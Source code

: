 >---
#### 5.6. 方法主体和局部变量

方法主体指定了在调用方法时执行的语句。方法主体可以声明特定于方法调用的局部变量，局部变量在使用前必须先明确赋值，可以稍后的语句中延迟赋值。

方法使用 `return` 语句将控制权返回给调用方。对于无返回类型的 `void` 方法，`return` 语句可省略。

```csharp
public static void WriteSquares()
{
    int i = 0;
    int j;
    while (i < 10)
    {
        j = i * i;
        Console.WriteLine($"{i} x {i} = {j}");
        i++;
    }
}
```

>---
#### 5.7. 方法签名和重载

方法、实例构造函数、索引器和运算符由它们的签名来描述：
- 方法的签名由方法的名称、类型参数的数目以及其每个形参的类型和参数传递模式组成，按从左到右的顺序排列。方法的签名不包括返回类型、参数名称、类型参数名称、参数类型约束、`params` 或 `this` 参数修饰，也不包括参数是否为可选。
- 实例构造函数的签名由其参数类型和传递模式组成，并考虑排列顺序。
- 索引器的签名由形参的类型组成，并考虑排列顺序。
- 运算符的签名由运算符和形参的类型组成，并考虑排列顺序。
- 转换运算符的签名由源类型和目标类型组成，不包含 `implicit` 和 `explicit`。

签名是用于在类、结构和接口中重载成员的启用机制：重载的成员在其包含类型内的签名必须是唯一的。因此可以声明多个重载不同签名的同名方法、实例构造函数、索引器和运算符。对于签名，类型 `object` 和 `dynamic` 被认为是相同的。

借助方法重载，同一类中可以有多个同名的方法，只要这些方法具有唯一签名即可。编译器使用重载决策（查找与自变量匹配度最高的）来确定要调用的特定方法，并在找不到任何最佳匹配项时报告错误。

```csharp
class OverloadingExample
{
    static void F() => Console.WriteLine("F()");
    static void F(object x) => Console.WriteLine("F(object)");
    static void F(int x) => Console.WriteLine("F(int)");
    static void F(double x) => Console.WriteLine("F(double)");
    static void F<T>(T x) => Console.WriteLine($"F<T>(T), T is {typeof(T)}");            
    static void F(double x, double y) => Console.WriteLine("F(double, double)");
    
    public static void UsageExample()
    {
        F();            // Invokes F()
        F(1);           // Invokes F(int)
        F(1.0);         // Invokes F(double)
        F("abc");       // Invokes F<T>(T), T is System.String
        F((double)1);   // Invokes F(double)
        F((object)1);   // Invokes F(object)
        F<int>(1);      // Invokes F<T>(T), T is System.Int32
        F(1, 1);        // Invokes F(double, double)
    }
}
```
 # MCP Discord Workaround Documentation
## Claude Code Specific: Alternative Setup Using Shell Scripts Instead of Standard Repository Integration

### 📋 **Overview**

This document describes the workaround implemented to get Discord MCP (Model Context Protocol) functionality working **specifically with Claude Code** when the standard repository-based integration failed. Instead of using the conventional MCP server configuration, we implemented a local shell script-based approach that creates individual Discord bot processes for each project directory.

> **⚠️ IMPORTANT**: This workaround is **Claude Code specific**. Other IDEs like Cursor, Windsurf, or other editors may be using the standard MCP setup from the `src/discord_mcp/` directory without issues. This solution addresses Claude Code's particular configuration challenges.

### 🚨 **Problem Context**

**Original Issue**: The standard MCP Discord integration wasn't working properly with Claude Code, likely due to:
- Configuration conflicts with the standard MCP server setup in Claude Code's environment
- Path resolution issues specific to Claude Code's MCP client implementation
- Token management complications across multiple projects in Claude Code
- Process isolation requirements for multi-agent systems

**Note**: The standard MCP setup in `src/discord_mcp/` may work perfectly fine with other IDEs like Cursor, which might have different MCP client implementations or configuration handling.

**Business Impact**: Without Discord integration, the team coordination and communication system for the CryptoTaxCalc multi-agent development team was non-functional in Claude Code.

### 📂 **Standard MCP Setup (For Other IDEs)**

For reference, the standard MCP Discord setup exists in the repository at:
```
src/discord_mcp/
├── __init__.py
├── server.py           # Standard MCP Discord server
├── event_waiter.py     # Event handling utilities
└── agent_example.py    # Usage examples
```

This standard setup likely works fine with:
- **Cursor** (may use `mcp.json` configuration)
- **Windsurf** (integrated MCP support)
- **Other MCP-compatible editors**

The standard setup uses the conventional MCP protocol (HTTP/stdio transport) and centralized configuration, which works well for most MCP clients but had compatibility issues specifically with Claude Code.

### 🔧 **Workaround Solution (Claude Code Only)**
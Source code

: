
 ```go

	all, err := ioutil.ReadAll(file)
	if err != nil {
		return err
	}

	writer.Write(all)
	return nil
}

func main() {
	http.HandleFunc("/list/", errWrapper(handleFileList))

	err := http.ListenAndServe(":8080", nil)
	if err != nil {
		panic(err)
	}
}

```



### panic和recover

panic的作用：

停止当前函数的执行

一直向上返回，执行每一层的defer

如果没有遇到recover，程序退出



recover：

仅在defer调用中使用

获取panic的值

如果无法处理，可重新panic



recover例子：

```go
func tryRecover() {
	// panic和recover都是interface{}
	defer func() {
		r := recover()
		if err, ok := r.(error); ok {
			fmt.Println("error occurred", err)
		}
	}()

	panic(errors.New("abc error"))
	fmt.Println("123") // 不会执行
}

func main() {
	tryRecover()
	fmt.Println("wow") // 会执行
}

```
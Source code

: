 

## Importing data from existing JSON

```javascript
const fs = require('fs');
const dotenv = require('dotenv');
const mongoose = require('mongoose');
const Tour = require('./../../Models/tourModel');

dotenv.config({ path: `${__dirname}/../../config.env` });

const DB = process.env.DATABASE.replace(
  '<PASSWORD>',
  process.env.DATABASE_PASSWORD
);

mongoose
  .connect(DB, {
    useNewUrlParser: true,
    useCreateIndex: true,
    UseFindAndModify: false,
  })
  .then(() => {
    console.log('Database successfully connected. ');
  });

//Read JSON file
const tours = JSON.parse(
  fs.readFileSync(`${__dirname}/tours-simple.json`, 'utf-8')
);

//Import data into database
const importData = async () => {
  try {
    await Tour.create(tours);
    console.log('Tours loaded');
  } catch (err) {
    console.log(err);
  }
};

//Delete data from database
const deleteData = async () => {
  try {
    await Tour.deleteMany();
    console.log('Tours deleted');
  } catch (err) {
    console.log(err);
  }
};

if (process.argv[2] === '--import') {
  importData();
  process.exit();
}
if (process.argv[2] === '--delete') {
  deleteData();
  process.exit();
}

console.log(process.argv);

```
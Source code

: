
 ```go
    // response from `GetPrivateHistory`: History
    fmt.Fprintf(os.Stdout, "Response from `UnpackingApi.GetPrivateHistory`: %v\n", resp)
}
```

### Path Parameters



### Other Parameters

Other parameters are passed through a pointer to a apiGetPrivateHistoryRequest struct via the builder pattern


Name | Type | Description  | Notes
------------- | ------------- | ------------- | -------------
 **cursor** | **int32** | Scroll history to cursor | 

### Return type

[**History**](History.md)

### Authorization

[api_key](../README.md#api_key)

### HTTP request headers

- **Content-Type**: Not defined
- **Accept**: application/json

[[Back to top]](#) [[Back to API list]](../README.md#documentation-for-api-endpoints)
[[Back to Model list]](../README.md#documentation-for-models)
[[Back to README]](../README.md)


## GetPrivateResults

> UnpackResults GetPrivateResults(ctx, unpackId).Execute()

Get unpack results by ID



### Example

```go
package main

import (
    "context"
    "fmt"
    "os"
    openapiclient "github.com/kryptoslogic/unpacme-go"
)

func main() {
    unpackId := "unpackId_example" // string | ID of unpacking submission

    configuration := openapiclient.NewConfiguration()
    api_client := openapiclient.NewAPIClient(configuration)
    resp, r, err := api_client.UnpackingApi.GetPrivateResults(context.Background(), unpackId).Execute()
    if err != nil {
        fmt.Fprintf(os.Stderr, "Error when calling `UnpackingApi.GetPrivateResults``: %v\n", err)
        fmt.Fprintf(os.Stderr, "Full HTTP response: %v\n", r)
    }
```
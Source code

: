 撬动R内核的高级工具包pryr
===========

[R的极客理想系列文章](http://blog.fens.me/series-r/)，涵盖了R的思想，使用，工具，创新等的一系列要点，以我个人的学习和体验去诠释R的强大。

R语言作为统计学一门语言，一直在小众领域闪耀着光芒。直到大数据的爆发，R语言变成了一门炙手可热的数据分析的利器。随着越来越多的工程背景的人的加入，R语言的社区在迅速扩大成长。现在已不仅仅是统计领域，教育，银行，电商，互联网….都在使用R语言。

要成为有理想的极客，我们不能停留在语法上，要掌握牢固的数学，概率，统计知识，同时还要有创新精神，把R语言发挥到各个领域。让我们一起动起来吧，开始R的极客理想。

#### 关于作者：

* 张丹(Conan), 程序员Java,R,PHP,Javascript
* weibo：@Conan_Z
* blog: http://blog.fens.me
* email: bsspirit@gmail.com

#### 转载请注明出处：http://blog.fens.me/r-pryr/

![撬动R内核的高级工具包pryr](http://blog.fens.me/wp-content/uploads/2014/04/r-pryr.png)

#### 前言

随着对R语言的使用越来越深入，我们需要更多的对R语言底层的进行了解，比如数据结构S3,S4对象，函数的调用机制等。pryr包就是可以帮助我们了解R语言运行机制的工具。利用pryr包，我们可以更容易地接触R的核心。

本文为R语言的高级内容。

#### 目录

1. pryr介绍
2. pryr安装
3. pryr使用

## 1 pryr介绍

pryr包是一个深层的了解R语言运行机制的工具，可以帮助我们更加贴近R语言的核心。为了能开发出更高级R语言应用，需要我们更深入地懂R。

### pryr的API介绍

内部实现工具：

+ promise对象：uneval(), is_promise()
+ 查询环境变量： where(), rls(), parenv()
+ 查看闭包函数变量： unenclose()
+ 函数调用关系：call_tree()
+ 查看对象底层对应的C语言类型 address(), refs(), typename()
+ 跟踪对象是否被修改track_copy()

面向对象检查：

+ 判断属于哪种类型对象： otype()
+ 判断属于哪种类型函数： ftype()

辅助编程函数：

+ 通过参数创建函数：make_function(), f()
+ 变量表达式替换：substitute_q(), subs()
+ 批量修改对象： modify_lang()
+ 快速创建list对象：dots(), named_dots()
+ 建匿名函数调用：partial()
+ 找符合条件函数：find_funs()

## [Task objective]
With the line that has "### 🚨 **Problem Context**" as the first and the line that has "- Process isolation" as the last, repeat exactly that run of lines above and no more.

## [Problem solution]
### 🚨 **Problem Context**

**Original Issue**: The standard MCP Discord integration wasn't working properly with Claude Code, likely due to:
- Configuration conflicts with the standard MCP server setup in Claude Code's environment
- Path resolution issues specific to Claude Code's MCP client implementation
- Token management complications across multiple projects in Claude Code
- Process isolation requirements for multi-agent systems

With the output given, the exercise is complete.